Cassatt, Duncan: a creative dual biography

October 14, 1990|By MOLLY McQUADE

After Egypt: Isadora Duncan

and Mary Cassatt.

Millicent Dillon.

William Abrahams/Dutton.

393 pages. $24.95. Biography is an exhaustive craft, yet not always a creative one. The biographer, student of another life, peers at the evidence of a personage, sorts it out, then tries to reconstruct it faithfully. But in her dual biography of American painter Mary Cassatt and American dancer Isadora Duncan, novelist Millicent Dillon goes about the job in another way. The results are mixed; the effort is fascinating.

"A Little Original Sin," Ms. Dillon's first biography, was an enviably sure-handed study of the American writer Jane Bowles. Among other things, the book performed a heroically successful rescue mission on a woman who, despite her --ing social life, was quite an enigmatic figure. The match between subject and biographer seemed perfect: More inspired than bedeviled by Bowles' hermeticism, Ms. Dillon yet managed to retain an edge of skepticism that balanced her innate sympathy.

In "After Egypt," Ms. Dillon takes on a different set of goals and risks. The idea of chronicling the lives of two people who never met is provocative -- and hazardous. Cassatt (1845-1926) and Duncan (1878- 1927), contemporaries who worked mostly in Europe, also shared a willingness to break with convention -- Duncan flamboyantly, Cassatt quietly but stubbornly. Had they been less maverick, they could not have achieved what they did as artists. Yet because her twin subjects are not truly twins, not even metaphorically -- rather, they're unconscious counterparts -- Ms. Dillon's account of their parallel lives leans more on motifs and conceits than on facts for support. Facts certainly are provided, as is solid analysis. But the biography is first and foremost an act of imagination.

Over the course of the book, the author switches the tone and direction of her narrative voice -- incisive, evocative, emotive, ripely effusive -- from one woman to the other in brief chapters characterized, to borrow Ms. Dillon's phrase, by "obsessive tunneling." In an intent search for theme and variations, she plays with chronology and literary construction. For Cassatt, a "Puritan" 33 years Duncan's senior, the main theme is death's intrusion on art and life; for Duncan it is the everlasting bloom of creation (complicated by her squandered energy, talent, money and time).

These themes are orchestrated in an almost musical way and epitomized by the influence of Egypt on each woman. Duncan, a self-styled mythic "goddess" of the dance, rejoiced in the "inspiration" she found traveling through an ancient land, although her life plummeted to extremes of penury and chaos. Cassatt felt "crushed by the strength" of Egyptian art and the daily inconveniences of existence in the place -- but later seemed revivified by it.

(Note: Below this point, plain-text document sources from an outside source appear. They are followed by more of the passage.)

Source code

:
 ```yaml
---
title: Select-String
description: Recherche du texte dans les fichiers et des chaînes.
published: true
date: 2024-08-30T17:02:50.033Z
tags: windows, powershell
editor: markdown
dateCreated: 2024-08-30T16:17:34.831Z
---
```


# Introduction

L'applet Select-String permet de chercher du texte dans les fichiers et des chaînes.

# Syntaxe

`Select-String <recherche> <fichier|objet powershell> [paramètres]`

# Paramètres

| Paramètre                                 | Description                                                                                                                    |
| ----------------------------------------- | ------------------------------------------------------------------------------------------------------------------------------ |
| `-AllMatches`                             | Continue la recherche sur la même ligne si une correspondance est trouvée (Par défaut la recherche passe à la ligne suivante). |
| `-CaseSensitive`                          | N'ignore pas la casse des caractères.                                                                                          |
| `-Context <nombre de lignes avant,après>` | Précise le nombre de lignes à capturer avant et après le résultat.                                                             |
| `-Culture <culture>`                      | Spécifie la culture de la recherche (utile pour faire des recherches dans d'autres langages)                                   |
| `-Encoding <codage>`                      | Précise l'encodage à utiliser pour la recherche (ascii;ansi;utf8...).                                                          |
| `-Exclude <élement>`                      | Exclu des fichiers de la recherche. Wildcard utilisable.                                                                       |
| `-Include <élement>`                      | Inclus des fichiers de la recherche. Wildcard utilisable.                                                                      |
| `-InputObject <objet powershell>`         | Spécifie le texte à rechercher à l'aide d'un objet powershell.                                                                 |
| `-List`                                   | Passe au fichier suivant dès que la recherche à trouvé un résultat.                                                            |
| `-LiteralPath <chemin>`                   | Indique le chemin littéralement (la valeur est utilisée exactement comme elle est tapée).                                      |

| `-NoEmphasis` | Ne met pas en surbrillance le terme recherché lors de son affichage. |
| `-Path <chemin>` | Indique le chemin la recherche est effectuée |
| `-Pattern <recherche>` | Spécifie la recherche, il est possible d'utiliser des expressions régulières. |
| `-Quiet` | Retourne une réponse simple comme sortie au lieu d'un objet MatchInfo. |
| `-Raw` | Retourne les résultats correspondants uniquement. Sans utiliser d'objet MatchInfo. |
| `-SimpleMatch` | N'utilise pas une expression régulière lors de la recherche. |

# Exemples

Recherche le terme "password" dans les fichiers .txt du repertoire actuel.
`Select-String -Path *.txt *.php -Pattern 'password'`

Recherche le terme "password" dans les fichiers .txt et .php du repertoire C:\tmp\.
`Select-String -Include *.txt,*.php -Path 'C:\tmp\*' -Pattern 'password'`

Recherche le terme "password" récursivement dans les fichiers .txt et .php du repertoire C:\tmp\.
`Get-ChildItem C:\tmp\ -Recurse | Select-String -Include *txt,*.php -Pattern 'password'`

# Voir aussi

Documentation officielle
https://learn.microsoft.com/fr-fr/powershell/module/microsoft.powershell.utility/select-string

Ms. Dillon's portrait of Cassatt is in some respects the more convincing of the two, though it is also the more mundane. Born to a close-knit, traditionally upright family, the painter made a declaration of independence by leaving home and pursuing her work single-mindedly, yet remained soberly judgmental, self-critical and traditional in some matters. The fads and fortunes of the art world came to embitter her; she worked

with a growing sense of despair and, always, a knowledge of her limits and those of her times. Cassatt was headstrong, looked to male models in art and beyond it, and was capable of fierce anger, which she more often contained. Her struggle is familiar in its contours, despite Ms. Dillon's sometimes heatedly overwrought, exotic appraisals of the paintings.

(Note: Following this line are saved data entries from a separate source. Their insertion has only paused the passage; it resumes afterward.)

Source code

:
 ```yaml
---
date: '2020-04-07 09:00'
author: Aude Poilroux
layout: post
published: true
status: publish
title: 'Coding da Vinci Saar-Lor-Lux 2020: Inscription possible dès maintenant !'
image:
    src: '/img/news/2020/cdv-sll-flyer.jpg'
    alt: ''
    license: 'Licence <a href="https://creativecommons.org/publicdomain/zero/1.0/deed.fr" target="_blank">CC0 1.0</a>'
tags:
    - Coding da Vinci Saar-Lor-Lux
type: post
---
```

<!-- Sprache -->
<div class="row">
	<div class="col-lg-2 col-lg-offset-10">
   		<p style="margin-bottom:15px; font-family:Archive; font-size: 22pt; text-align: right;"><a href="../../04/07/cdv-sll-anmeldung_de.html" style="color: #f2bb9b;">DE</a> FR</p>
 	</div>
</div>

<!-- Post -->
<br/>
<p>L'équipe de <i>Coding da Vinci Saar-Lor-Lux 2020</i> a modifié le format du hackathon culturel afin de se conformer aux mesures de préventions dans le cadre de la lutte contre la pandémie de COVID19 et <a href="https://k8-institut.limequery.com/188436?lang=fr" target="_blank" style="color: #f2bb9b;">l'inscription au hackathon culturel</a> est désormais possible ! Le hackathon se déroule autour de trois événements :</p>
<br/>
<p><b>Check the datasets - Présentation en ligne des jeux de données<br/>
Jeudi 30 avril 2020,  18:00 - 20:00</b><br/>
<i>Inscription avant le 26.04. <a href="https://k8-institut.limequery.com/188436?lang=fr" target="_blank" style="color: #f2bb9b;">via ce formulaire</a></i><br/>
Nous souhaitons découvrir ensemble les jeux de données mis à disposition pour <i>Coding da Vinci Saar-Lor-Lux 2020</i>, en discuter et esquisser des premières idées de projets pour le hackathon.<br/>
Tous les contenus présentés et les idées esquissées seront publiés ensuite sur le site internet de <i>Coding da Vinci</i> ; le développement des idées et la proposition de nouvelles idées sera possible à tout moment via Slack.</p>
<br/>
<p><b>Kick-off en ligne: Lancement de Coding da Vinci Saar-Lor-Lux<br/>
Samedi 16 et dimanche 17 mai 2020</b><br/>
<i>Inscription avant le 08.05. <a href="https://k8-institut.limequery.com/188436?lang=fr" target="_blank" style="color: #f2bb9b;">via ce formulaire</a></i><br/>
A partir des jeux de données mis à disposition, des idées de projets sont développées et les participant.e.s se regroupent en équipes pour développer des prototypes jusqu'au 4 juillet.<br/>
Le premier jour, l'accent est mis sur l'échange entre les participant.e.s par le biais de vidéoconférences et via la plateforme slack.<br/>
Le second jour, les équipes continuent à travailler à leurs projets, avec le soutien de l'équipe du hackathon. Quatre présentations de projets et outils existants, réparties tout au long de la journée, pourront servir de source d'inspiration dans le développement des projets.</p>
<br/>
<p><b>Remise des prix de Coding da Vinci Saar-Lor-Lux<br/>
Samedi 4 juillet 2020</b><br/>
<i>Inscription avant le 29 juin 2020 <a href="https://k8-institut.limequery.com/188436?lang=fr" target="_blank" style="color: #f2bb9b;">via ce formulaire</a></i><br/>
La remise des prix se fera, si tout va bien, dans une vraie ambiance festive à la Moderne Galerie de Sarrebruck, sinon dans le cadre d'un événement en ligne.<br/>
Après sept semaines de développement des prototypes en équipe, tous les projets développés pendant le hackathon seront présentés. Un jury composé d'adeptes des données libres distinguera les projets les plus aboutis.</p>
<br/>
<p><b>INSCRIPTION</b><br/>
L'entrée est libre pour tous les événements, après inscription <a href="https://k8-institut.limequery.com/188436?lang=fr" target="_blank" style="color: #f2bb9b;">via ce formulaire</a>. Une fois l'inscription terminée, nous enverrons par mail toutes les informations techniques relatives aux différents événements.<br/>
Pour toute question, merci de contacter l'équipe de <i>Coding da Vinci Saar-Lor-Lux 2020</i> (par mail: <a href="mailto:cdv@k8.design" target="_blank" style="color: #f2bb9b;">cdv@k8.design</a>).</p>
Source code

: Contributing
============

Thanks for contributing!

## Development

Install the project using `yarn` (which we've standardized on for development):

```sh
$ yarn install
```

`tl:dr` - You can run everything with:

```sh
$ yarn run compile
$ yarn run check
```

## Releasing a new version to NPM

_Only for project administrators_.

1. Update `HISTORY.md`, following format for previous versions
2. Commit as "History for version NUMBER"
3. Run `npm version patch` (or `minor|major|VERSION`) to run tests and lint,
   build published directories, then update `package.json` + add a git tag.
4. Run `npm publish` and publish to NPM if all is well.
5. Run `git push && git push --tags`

The trouble posed by Duncan to any biographer is her megalomaniacal extravagance of scale. An aesthetic, social and political self-liberator who sought to save the world, and who exercised a lasting impact, she wrote of her mission in luscious, tedious, hyperventilating bulletins, many excerpted here. Ms. Dillon savors this legendary aspect of Duncan, but doesn't altogether master it. At times, she appears to kneel before and venerate her subject, inviting the dancer -- whom a less charitable writer she cites once called "a drunken, fat woman who for hours was rolling around like a pig" -- to burgeon into a claustrophobic state of sainthood. But in tracking down the details of Duncan's difficult childhood, Ms. Dillon does much better.

As with her book on Bowles, Dillon seeks to enter lives, not just survey them. She establishes herself as a firm narrative presence, the reader's constant companion. She also sets out to shadow, as much as possible, Cassatt and Duncan, clinging to their allied consciousnesses moment by moment. "After Egypt" is an "essay" in two senses of the word: a prose composition cast in a personal form, and an experimental venture into a new biographical realm.

Ms. McQuade is a writer living in New York.